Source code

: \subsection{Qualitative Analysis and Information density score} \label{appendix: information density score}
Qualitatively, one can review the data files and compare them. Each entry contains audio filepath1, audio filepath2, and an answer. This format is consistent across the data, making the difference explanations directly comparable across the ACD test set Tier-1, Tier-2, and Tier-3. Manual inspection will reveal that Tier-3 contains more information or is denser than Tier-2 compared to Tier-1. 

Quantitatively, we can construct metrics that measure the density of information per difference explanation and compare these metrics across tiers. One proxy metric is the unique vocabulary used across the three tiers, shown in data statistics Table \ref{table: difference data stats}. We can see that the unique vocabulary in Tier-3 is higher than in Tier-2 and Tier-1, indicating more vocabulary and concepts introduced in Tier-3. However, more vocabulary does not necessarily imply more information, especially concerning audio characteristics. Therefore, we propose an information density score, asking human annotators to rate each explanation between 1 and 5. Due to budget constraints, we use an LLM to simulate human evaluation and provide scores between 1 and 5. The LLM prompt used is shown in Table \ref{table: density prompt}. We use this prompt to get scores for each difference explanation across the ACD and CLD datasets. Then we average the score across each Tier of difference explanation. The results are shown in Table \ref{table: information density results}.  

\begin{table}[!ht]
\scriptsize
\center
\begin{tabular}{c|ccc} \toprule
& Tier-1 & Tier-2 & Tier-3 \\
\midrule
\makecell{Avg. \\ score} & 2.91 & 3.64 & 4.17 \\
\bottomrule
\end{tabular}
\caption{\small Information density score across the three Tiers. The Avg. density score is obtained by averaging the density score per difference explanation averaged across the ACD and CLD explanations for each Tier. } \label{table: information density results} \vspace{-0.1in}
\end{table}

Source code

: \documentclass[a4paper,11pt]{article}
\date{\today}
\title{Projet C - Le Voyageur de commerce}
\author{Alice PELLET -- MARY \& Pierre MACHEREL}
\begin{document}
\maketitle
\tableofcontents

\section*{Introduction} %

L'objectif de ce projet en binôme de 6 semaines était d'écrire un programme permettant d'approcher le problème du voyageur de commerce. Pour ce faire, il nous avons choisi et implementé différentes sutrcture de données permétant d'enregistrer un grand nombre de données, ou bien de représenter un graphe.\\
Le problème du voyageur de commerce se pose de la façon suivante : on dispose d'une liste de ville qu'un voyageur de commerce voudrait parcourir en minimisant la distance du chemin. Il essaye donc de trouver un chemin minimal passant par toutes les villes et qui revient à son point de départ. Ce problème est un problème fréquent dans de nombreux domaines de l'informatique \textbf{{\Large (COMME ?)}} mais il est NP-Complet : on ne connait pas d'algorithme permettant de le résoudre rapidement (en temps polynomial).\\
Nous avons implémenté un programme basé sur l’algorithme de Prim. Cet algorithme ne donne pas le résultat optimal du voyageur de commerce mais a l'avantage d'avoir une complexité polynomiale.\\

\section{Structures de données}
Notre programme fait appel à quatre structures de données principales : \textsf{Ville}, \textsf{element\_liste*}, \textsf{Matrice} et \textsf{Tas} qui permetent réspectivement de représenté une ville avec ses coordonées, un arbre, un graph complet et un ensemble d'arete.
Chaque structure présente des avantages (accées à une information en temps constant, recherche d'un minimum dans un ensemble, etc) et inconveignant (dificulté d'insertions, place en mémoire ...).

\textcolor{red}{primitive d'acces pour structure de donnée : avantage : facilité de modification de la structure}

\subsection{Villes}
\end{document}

*Task description*. All lines from the opening of the material through the line that contains "Analysis and Information" are to be printed exactly, with no others.

*Response area*.
Source code

: \subsection{Qualitative Analysis and Information density score} \label{appendix: information density score}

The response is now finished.